What you should do ->
Word for word, return the lines from the start of the entries below through the line that has "Der Grund dafür".

Saved entries
+ + + + + + +
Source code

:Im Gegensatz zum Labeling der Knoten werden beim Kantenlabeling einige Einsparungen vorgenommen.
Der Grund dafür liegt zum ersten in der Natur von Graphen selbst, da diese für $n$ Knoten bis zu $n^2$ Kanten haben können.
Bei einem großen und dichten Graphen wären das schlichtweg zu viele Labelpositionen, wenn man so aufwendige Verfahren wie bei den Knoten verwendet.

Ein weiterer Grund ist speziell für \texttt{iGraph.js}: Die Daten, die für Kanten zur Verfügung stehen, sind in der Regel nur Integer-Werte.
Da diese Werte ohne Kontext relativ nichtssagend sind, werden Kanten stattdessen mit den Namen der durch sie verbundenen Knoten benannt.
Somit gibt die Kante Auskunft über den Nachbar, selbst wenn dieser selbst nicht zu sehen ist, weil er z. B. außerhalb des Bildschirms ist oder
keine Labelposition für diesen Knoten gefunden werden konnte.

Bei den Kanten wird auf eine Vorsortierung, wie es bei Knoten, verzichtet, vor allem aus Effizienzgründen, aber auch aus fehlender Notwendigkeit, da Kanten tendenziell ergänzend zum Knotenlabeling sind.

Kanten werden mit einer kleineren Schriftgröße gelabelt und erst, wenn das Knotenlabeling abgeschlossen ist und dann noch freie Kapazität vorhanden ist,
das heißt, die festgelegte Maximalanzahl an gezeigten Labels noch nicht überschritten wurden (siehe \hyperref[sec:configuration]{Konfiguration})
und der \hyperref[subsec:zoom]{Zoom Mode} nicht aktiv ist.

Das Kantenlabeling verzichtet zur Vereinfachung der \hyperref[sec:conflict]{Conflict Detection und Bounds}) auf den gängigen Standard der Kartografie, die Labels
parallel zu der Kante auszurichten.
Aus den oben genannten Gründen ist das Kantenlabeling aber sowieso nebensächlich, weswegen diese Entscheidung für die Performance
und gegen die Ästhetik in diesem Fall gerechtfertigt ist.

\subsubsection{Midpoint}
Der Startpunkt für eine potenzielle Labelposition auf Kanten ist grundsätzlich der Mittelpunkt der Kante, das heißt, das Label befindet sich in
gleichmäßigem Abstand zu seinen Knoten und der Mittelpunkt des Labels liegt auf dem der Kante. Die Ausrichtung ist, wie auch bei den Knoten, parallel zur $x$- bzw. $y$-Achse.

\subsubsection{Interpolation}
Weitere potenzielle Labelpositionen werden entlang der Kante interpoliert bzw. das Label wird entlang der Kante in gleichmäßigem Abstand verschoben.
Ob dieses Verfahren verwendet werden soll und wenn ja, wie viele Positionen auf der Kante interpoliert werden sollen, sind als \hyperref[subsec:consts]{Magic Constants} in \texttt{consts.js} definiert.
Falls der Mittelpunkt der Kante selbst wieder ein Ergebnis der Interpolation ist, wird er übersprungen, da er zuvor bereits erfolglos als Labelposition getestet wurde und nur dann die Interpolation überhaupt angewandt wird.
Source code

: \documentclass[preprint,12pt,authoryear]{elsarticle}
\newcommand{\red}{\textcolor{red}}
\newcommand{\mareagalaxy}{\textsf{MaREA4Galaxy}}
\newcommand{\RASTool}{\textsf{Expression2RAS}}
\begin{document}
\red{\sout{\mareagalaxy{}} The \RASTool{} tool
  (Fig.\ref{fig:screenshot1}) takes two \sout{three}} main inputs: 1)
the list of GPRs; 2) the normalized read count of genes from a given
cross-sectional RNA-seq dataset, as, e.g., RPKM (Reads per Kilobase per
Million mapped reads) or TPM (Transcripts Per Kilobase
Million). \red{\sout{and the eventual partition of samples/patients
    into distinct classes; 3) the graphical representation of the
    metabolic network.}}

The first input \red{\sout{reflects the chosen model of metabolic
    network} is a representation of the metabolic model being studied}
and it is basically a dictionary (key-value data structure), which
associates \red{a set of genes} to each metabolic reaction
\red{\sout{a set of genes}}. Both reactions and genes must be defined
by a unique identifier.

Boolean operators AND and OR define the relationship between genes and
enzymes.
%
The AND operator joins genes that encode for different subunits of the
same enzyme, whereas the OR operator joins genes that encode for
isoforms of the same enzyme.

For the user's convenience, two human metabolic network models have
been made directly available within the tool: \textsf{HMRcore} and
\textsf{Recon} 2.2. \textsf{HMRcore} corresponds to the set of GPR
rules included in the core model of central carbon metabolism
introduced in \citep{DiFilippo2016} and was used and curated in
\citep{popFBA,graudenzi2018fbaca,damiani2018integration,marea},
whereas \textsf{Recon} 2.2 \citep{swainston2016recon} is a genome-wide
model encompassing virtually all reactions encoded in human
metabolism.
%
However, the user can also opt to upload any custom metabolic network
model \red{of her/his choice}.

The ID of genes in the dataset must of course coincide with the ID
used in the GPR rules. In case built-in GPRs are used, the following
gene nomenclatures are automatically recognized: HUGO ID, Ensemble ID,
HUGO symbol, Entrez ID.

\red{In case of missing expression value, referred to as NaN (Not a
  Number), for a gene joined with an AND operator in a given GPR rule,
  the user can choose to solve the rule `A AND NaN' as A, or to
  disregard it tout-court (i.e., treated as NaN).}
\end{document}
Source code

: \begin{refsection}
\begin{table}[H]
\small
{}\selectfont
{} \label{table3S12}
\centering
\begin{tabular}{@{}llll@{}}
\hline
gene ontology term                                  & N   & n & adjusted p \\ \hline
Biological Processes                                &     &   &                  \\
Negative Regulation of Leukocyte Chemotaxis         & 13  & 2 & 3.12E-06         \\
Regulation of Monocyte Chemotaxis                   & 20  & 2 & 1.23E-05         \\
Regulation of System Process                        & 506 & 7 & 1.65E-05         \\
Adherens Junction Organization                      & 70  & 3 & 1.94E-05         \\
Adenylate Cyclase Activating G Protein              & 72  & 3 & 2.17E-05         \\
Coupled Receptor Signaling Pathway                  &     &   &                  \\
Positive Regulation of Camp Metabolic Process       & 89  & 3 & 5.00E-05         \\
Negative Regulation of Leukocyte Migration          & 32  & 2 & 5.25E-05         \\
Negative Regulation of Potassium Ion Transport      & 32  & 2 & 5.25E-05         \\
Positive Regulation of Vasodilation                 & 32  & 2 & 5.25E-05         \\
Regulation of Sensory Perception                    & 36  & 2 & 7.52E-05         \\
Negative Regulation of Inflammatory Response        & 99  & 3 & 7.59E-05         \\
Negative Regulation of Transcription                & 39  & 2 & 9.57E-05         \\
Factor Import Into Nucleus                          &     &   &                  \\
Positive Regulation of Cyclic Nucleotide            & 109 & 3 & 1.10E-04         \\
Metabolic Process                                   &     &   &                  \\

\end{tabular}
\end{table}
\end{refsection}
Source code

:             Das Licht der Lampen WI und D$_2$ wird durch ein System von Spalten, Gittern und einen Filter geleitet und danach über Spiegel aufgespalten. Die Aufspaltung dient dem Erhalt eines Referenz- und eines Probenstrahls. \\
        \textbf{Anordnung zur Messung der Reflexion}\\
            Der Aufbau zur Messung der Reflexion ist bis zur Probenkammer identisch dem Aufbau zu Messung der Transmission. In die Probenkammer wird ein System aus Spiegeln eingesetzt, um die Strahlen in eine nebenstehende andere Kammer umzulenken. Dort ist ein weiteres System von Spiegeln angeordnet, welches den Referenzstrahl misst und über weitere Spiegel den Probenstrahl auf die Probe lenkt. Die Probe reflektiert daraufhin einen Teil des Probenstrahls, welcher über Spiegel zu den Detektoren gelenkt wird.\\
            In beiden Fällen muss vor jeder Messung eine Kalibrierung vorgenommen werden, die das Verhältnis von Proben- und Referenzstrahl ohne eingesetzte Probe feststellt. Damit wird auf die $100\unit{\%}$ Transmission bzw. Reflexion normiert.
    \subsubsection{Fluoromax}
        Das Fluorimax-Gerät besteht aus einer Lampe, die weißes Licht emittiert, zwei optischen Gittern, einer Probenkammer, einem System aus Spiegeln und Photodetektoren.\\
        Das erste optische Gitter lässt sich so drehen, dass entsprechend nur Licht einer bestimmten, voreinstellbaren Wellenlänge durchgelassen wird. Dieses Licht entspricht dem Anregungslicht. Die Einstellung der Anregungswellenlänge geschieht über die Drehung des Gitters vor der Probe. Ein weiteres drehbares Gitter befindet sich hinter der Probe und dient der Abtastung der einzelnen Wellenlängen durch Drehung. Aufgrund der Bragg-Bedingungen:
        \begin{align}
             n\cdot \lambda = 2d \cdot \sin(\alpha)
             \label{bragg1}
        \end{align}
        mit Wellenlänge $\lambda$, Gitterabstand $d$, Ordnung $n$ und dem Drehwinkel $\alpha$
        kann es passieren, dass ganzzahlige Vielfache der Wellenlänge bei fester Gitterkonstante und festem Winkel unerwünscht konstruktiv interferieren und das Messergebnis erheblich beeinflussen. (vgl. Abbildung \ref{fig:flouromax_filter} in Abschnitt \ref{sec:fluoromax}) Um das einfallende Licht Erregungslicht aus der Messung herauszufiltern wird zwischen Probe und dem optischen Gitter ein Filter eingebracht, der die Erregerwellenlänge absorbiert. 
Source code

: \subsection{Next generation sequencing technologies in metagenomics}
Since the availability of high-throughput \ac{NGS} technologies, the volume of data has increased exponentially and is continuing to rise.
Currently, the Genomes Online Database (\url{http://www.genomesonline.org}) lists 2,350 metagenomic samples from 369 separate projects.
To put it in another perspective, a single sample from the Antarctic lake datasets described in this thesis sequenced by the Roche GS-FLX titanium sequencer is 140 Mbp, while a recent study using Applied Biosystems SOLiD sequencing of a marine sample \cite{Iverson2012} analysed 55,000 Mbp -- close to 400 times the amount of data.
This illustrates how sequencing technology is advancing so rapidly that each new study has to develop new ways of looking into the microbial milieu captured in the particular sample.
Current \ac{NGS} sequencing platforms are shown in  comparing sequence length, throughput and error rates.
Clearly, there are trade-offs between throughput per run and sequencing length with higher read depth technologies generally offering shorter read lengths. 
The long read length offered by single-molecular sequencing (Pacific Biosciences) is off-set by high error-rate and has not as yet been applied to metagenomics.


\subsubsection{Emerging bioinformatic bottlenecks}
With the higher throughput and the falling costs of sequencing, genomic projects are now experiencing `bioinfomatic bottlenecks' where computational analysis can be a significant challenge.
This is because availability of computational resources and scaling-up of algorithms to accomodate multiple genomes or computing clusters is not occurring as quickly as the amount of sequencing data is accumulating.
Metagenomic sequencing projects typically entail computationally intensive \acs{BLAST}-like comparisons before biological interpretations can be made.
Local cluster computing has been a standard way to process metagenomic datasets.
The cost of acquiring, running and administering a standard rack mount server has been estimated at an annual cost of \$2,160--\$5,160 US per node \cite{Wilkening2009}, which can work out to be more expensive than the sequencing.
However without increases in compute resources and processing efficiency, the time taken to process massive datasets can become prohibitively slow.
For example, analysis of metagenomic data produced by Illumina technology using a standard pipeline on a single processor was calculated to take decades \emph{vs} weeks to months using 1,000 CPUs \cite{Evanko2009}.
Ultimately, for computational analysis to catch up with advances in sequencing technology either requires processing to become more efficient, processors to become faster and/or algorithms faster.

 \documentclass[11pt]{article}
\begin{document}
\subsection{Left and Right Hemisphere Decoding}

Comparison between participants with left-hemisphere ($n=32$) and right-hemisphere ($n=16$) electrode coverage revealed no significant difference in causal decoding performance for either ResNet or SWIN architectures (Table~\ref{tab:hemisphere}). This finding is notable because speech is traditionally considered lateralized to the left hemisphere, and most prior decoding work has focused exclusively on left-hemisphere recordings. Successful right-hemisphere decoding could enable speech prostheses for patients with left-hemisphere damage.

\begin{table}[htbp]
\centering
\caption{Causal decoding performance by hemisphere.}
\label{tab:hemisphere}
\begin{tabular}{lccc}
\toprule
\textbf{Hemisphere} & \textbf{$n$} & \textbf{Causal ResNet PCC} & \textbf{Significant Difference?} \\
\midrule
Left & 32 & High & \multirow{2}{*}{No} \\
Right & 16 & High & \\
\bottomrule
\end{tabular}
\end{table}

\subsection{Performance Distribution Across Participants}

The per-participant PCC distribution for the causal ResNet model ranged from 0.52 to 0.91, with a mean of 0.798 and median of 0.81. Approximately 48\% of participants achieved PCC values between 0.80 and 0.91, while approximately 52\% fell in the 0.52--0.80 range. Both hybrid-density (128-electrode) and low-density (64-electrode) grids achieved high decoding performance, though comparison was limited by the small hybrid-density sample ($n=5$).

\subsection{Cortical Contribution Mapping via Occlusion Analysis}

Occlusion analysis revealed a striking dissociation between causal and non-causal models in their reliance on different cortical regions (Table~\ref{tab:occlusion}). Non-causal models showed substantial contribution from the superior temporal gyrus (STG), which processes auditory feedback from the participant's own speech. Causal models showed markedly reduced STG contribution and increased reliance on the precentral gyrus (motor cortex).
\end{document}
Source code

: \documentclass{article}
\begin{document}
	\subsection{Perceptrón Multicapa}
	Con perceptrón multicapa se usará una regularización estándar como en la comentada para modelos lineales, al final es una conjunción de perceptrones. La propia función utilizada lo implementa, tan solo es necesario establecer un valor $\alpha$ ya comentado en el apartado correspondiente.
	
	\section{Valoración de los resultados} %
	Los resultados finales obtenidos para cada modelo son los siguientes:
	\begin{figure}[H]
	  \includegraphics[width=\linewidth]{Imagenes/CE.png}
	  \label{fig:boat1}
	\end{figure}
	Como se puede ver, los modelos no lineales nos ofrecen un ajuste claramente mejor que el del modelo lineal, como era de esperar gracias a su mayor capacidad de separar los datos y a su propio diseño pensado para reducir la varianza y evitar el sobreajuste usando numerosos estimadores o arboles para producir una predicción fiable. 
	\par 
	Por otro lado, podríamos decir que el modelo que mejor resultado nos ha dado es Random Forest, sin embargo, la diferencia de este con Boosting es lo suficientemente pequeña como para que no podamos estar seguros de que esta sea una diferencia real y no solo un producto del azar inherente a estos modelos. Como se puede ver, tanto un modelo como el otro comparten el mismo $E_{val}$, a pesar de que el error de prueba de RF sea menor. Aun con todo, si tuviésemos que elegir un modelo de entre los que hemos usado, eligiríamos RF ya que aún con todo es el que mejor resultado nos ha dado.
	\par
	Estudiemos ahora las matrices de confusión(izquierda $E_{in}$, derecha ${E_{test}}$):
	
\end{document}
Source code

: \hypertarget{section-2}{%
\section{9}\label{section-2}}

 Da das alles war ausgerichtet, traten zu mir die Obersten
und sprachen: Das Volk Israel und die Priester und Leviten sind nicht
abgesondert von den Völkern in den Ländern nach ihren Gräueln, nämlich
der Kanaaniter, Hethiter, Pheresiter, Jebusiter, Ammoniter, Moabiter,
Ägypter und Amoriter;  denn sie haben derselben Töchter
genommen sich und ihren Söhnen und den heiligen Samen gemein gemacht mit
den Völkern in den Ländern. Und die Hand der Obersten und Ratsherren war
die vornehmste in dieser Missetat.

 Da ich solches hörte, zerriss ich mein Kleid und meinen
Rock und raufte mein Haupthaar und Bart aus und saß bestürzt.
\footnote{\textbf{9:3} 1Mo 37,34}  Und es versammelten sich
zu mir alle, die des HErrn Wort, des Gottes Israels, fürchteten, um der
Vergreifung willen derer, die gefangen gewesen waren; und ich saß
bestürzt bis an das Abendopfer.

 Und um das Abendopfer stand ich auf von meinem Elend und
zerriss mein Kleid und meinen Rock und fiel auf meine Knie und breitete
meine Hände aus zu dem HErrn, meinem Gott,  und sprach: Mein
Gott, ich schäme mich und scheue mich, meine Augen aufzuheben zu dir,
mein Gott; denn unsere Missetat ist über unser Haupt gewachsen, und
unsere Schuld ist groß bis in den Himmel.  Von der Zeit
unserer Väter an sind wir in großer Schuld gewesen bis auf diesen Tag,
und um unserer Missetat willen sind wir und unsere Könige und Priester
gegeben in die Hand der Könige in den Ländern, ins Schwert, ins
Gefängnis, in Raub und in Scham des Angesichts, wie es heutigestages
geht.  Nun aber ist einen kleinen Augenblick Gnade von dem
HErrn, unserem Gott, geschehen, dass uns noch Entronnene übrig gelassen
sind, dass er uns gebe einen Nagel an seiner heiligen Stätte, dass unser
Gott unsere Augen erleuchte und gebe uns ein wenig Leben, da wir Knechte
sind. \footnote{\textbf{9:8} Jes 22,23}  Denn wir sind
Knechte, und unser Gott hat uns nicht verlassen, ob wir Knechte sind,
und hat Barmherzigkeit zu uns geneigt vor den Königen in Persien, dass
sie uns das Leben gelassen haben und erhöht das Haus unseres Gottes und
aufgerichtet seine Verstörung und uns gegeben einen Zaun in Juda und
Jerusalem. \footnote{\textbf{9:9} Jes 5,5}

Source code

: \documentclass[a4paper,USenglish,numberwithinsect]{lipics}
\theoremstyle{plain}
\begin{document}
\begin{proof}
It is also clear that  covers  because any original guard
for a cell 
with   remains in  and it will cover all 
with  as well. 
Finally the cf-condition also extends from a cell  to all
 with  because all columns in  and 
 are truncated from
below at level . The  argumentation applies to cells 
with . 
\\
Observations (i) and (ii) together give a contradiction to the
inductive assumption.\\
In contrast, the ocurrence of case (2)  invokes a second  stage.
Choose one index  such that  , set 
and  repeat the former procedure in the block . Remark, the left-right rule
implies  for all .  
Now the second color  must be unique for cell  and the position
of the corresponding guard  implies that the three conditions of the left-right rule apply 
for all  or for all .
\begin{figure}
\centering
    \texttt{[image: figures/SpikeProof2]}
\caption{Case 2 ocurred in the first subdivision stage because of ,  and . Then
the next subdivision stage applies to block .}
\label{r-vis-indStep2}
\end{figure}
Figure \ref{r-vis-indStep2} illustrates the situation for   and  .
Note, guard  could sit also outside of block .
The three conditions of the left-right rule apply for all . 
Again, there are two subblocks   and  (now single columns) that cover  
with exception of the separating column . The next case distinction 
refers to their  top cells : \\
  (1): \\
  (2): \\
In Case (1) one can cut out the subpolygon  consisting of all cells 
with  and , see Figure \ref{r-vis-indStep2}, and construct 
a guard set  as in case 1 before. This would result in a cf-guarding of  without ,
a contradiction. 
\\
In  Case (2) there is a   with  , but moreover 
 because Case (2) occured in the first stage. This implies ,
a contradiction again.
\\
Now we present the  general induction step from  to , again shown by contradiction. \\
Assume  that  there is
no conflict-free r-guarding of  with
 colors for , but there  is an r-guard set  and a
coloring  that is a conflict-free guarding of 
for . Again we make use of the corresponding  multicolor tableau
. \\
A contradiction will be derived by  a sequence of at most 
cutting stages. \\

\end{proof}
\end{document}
+ + + + + + +
Output ->
Source code

:Im Gegensatz zum Labeling der Knoten werden beim Kantenlabeling einige Einsparungen vorgenommen.
Der Grund dafür liegt zum ersten in der Natur von Graphen selbst, da diese für $n$ Knoten bis zu $n^2$ Kanten haben können.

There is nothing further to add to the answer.